→ EXERCISE DETAILS: I would like the entries transcribed word for word, please, with the pictures removed.

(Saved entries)

[Start of Attachment]

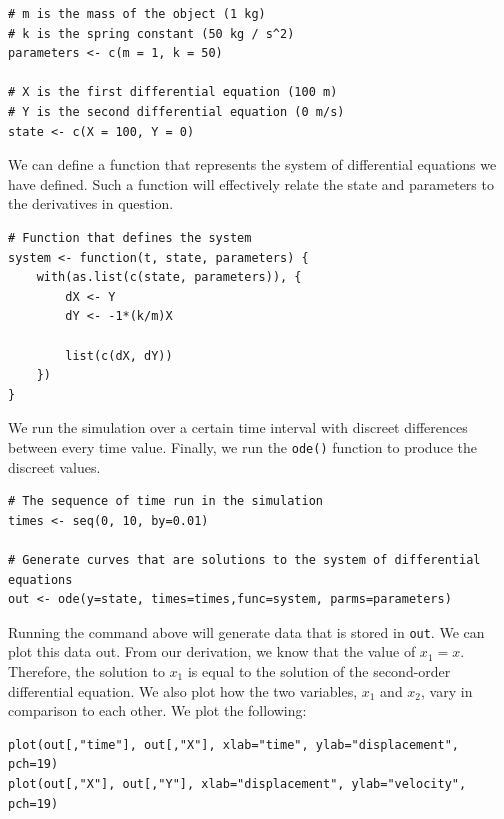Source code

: \begin{lstlisting}
# m is the mass of the object (1 kg)
# k is the spring constant (50 kg / s^2)
parameters <- c(m = 1, k = 50)

# X is the first differential equation (100 m)
# Y is the second differential equation (0 m/s)
state <- c(X = 100, Y = 0)
\end{lstlisting}

We can define a function that represents the system of differential equations we have defined.
Such a function will effectively relate the state and parameters to the derivatives in question. 

\begin{lstlisting}
# Function that defines the system
system <- function(t, state, parameters) {
    with(as.list(c(state, parameters)), {
        dX <- Y
        dY <- -1*(k/m)X
        
        list(c(dX, dY))
    })
}
\end{lstlisting}

We run the simulation over a certain time interval with discreet differences between every time value.
Finally, we run the \texttt{ode()} function to produce the discreet values.

\begin{lstlisting}
# The sequence of time run in the simulation
times <- seq(0, 10, by=0.01)

# Generate curves that are solutions to the system of differential equations
out <- ode(y=state, times=times,func=system, parms=parameters)
\end{lstlisting}

Running the command above will generate data that is stored in \texttt{out}.
We can plot this data out.
From our derivation, we know that the value of $x_1=x$.
Therefore, the solution to $x_1$ is equal to the solution of the second-order differential equation.
We also plot how the two variables, $x_1$ and $x_2$, vary in comparison to each other.
We plot the following:

\begin{lstlisting}
plot(out[,"time"], out[,"X"], xlab="time", ylab="displacement", pch=19)
plot(out[,"X"], out[,"Y"], xlab="displacement", ylab="velocity", pch=19)
\end{lstlisting}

[End of Attachment]

→ THE COMPLETED TASK:
Source code

: \begin{lstlisting}
# m is the mass of the object (1 kg)
# k is the spring constant (50 kg / s^2)
parameters <- c(m = 1, k = 50)

# X is the first differential equation (100 m)
# Y is the second differential equation (0 m/s)
state <- c(X = 100, Y = 0)
\end{lstlisting}

We can define a function that represents the system of differential equations we have defined.
Such a function will effectively relate the state and parameters to the derivatives in question. 

\begin{lstlisting}
# Function that defines the system
system <- function(t, state, parameters) {
    with(as.list(c(state, parameters)), {
        dX <- Y
        dY <- -1*(k/m)X
        
        list(c(dX, dY))
    })
}
\end{lstlisting}

We run the simulation over a certain time interval with discreet differences between every time value.
Finally, we run the \texttt{ode()} function to produce the discreet values.

\begin{lstlisting}
# The sequence of time run in the simulation
times <- seq(0, 10, by=0.01)

# Generate curves that are solutions to the system of differential equations
out <- ode(y=state, times=times,func=system, parms=parameters)
\end{lstlisting}

Running the command above will generate data that is stored in \texttt{out}.
We can plot this data out.
From our derivation, we know that the value of $x_1=x$.
Therefore, the solution to $x_1$ is equal to the solution of the second-order differential equation.
We also plot how the two variables, $x_1$ and $x_2$, vary in comparison to each other.
We plot the following:

\begin{lstlisting}
plot(out[,"time"], out[,"X"], xlab="time", ylab="displacement", pch=19)
plot(out[,"X"], out[,"Y"], xlab="displacement", ylab="velocity", pch=19)
\end{lstlisting}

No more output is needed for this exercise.